I can confirm this. Sounds like an issue with a patch.

----------

## Guinpen

I did a stage-3 install with ck-sources-2.6.9-r3 and it worked beautifully. Then I did a stage-1 install with the exact same config file, make.conf, and whatnot, and it died with that error.
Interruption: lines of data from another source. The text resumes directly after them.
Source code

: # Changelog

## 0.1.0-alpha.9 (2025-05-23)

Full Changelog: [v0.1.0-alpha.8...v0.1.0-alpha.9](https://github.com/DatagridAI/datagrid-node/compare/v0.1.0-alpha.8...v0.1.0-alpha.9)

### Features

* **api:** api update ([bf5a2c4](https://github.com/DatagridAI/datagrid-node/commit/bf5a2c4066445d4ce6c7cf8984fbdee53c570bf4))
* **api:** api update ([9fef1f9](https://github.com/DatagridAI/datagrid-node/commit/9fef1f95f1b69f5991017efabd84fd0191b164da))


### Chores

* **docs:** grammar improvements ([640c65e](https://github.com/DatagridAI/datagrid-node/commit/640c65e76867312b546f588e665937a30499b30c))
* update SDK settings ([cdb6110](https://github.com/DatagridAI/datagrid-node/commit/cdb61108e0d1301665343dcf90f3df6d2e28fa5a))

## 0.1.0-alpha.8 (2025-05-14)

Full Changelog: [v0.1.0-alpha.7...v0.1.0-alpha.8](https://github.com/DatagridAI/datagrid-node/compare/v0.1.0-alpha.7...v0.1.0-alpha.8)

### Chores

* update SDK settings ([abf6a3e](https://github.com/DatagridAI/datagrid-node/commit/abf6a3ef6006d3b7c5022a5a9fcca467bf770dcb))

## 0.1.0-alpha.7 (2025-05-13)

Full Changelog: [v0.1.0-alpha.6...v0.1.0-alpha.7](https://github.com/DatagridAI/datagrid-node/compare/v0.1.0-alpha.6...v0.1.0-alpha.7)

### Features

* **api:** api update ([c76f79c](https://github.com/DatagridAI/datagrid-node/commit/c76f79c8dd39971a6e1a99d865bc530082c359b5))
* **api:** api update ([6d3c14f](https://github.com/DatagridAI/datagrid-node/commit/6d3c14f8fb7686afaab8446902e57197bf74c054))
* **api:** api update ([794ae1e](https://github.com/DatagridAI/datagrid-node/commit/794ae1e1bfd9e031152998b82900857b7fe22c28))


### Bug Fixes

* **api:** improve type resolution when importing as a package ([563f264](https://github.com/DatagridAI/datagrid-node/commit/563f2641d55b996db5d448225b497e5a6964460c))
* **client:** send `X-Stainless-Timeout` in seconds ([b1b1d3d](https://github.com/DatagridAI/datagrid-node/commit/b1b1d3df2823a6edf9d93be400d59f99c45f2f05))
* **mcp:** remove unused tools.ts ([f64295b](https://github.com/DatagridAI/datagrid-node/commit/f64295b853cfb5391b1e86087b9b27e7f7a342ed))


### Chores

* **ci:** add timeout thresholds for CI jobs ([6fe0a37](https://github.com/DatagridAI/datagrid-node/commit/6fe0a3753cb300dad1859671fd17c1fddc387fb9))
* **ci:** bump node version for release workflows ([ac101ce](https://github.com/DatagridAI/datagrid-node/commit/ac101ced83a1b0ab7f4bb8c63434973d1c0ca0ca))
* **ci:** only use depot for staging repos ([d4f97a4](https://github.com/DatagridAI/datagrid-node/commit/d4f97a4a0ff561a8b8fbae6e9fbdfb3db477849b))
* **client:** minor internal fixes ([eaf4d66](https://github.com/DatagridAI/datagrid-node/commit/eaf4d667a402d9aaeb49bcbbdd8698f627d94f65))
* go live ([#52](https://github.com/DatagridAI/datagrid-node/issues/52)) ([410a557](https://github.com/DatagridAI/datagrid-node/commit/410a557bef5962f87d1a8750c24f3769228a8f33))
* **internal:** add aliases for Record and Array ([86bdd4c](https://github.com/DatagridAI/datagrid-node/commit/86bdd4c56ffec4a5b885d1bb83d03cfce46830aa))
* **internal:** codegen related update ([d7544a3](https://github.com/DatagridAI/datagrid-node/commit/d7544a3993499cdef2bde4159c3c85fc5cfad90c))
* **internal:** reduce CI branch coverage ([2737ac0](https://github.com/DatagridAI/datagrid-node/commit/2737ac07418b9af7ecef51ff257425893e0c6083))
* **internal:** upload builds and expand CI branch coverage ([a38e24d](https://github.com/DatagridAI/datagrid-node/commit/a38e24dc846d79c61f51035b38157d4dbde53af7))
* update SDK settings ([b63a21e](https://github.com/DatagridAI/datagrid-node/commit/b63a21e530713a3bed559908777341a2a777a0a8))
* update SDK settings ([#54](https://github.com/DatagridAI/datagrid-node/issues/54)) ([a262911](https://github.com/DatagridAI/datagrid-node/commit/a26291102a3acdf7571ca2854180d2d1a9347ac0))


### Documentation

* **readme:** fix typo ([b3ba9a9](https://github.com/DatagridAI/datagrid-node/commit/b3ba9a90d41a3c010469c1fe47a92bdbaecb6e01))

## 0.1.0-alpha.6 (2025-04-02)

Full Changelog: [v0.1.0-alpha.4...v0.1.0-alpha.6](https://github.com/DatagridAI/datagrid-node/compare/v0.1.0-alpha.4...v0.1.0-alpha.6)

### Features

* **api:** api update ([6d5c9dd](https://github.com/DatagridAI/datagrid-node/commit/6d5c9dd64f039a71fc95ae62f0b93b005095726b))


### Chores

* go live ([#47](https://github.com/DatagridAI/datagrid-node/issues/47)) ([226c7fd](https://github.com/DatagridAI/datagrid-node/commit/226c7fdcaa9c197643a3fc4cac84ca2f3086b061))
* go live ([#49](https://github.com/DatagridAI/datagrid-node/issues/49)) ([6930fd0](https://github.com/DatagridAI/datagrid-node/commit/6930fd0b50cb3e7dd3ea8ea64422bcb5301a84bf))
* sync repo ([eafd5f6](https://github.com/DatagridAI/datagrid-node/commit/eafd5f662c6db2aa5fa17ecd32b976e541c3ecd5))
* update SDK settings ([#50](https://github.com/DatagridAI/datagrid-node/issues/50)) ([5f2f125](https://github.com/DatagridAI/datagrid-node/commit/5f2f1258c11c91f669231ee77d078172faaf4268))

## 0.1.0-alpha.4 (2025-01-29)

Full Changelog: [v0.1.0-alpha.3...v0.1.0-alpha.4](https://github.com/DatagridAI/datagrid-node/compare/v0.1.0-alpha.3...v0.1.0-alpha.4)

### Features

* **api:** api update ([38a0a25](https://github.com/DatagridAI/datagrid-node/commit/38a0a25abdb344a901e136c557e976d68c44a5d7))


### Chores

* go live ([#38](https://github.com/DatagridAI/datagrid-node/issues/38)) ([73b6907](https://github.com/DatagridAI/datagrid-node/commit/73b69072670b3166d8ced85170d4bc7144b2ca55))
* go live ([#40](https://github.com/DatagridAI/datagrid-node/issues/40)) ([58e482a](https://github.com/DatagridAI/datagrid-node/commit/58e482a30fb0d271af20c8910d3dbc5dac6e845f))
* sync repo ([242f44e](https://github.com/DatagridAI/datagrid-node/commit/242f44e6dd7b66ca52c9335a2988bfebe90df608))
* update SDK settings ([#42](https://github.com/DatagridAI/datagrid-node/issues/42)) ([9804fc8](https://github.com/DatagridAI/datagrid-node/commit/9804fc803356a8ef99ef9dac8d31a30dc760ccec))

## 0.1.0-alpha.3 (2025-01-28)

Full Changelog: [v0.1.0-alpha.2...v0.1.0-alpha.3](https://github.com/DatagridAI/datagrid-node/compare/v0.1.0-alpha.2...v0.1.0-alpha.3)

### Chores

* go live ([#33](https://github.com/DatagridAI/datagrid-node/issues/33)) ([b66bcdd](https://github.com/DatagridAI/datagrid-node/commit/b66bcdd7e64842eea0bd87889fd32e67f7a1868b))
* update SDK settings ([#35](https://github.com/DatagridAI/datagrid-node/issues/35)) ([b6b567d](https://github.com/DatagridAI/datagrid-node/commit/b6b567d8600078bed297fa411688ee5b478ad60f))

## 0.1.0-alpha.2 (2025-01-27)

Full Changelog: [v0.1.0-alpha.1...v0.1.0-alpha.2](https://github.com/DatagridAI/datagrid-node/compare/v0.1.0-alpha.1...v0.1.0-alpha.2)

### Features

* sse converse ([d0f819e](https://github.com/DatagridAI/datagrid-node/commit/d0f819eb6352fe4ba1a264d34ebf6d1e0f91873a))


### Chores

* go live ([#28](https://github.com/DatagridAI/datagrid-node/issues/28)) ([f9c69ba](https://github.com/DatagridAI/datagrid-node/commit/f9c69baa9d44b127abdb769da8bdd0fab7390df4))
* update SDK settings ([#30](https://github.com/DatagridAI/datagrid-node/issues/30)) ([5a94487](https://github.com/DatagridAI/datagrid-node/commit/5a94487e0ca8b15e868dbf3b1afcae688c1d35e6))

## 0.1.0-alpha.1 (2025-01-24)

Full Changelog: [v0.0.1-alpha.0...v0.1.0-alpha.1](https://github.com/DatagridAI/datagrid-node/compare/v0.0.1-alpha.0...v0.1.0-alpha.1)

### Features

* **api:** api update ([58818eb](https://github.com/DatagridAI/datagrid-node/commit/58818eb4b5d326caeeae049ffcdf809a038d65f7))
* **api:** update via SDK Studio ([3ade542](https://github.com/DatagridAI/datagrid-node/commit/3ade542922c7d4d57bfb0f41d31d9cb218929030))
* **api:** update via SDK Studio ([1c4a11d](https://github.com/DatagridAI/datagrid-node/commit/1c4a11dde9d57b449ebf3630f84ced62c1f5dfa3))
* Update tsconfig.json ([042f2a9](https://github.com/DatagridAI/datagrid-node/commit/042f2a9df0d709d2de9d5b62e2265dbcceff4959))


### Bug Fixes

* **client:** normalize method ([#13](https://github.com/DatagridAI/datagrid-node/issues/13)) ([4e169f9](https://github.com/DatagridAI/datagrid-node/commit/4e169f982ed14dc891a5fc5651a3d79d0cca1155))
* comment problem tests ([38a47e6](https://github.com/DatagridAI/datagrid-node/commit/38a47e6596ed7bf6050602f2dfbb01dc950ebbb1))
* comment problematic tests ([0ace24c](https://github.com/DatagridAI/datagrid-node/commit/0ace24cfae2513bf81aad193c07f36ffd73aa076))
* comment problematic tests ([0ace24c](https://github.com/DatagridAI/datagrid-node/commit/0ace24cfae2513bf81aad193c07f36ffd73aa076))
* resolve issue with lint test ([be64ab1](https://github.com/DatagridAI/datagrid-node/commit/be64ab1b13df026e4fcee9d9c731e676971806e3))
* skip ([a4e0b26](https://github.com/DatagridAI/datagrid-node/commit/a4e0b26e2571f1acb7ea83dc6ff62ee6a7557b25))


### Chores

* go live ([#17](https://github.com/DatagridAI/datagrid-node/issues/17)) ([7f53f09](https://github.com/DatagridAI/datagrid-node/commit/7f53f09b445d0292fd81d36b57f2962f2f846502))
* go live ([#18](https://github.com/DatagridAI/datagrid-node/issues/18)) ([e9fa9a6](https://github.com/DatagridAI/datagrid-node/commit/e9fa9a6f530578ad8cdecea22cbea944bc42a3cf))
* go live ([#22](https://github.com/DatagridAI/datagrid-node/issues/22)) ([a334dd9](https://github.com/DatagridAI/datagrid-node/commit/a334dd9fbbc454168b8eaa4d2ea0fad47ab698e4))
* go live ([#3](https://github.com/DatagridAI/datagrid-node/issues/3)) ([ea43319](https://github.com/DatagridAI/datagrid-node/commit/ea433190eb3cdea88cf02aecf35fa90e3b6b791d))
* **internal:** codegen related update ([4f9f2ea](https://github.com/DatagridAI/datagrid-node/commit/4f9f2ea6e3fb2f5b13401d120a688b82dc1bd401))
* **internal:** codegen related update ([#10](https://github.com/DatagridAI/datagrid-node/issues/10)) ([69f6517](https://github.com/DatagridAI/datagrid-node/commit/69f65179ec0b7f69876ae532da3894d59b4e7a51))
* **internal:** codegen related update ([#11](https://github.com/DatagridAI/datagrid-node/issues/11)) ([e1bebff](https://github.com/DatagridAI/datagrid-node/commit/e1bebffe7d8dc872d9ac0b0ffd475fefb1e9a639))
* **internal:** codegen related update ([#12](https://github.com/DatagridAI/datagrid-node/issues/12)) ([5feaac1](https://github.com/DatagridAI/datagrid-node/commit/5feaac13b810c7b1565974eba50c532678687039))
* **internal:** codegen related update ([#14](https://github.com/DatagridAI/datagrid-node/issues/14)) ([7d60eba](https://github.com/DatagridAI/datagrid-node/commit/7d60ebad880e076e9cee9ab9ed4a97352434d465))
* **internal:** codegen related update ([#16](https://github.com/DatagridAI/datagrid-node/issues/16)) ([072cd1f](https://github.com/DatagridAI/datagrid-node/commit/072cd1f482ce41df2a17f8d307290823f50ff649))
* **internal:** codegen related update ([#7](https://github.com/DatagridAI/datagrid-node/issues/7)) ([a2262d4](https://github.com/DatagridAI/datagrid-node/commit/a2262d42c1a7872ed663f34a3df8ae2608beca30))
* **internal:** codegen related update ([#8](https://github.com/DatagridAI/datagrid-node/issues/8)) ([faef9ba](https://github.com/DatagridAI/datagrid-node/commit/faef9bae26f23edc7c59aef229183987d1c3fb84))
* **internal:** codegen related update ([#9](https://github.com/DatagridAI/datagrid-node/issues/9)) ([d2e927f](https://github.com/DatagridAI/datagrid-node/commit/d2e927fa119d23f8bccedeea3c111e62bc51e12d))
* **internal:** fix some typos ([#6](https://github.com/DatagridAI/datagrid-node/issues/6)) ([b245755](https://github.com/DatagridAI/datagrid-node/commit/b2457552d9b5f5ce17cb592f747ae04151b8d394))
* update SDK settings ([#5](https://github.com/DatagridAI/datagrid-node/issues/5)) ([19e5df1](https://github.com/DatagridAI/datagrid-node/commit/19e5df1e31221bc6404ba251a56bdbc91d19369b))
Then I unmerged genkernel and ck-sources, and merged gentoo-dev-sources-2.6.9-r11 and genkernel, all in that order. Genkernel failed with several screens of errors.

----------

## chenxy

change Line 528 of ipc/shm.c from:

        !current->signal->rlim[RLIMIT_MEMLOCK].rlim_cur)

to

        !current->rlim[RLIMIT_MEMLOCK].rlim_cur)

----------

## MerlinTheWizard

 *chenxy wrote:*   

> change Line 528 of ipc/shm.c from:
> 
>         !current->signal->rlim[RLIMIT_MEMLOCK].rlim_cur)
> 
> to
> ...

 

Works fine. Thanks!!

----------

## romildo

Will a bug be reported regarding this issue?

----------

## beastmaster

I concur.

----------

## dsd

apologies for this..its a combination of the bug being assigned to the wrong person, and me accidentally compile-testing the wrong patchset. the broken version has been dekeyworded and a new release will be made in a few hours time, once the newer patches have hit the mirrors

----------

## zambizzi

Thanks!  I'll change it and re-compile in a bit.

----------

## nomadknight21

had same issue, thanks for the fix... got scared, finally made the move, bringing down my win 2003 server to replace it with a gentoo srv box, and i got this error during kernel compile, thanks  you guys rock, this is why i LOVE gentoo....

----------

## dsd

-r12 is out with the fixed fix..will be marked stable later today, please test

----------

## dkaplowitz

 *chenxy wrote:*   

> change Line 528 of ipc/shm.c from:
> 
>         !current->signal->rlim[RLIMIT_MEMLOCK].rlim_cur)
> 
> to
> ...

 

Thanks!

----------

## foosh

dsd, -r12 compiled fine and is running brilliantly here

----------